Association of sociodemographic factors with the prescription pattern of opioids for dental patients: A systematic review protocol

Alex Junio Silva Cruz; Lucas Guimarães Abreu; Suellen da Rocha Mendes; Lia Silva de Castilho; Mauro Henrique Nogueira Guimarães de Abreu

doi:10.1371/journal.pone.0255743

Abstract

Introduction

Oral health practitioners are responsible for a significant share of opioid prescriptions that seem to be influenced by many aspects, including sociodemographic factors. However, there is no consensus on the factors associated with opioid prescription in Dentistry.

Objective

To identify whether patients’ sociodemographic factors are associated with the prescription pattern of opioids in Dentistry.

Materials and methods

This systematic review will include observational studies (cross-sectional, case-control, and cohort). Electronic searches will be conducted in MEDLINE (PubMed), EMBASE, Scopus, Web of science, LILACS, SciELO, and Google Scholar. Grey literature will also be consulted. Two independent reviewers will screen all retrieved articles for eligibility, extract data, and assess the methodological quality of the included studies. The results will be presented as a narrative synthesis and, where possible, a meta-analysis will be conducted. Certainty of the evidence will be assessed with the Grading of Recommendations, Assessment, Development, and Evaluation approach.

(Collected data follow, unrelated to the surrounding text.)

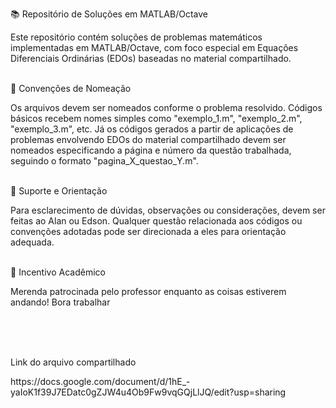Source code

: <p>📚 Repositório de Soluções em MATLAB/Octave</p>
Este repositório contém soluções de problemas matemáticos implementadas em MATLAB/Octave, com foco especial em Equações Diferenciais Ordinárias (EDOs) baseadas no material compartilhado.
<br>
<br>
<p>📁 Convenções de Nomeação</p>
Os arquivos devem ser nomeados conforme o problema resolvido. Códigos básicos recebem nomes simples como "exemplo_1.m", "exemplo_2.m", "exemplo_3.m", etc. Já os códigos gerados a partir de aplicações de problemas envolvendo EDOs do material compartilhado devem ser nomeados especificando a página e número da questão trabalhada, seguindo o formato "pagina_X_questao_Y.m".
<br>
<br>
<p>👥 Suporte e Orientação</p>
Para esclarecimento de dúvidas, observações ou considerações, devem ser feitas ao Alan ou Edson. Qualquer questão relacionada aos códigos ou convenções adotadas pode ser direcionada a eles para orientação adequada.
<br>
<br>
<p>🎯 Incentivo Acadêmico</p>
Merenda patrocinada pelo professor enquanto as coisas estiverem andando! Bora trabalhar

<BR><BR><BR>
<p>Link do arquivo compartilhado</p>
https://docs.google.com/document/d/1hE_-yaIoK1f39J7EDatc0gZJW4u4Ob9Fw9vqGQjLlJQ/edit?usp=sharing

Systematic review registration number

PROSPERO CRD42020211226.

Citation: Cruz AJS, Abreu LG, Mendes SdR, Castilho LSd, Abreu MHNGd (2021) Association of sociodemographic factors with the prescription pattern of opioids for dental patients: A systematic review protocol. PLoS ONE 16(8): e0255743. https://doi.org/10.1371/journal.pone.0255743

Editor: Vijayaprakash Suppiah, University of South Australia, AUSTRALIA

Received: March 8, 2021; Accepted: July 20, 2021; Published: August 5, 2021

Copyright: © 2021 Cruz et al. This is an open access article distributed under the terms of the Creative Commons Attribution License, which permits unrestricted use, distribution, and reproduction in any medium, provided the original author and source are credited.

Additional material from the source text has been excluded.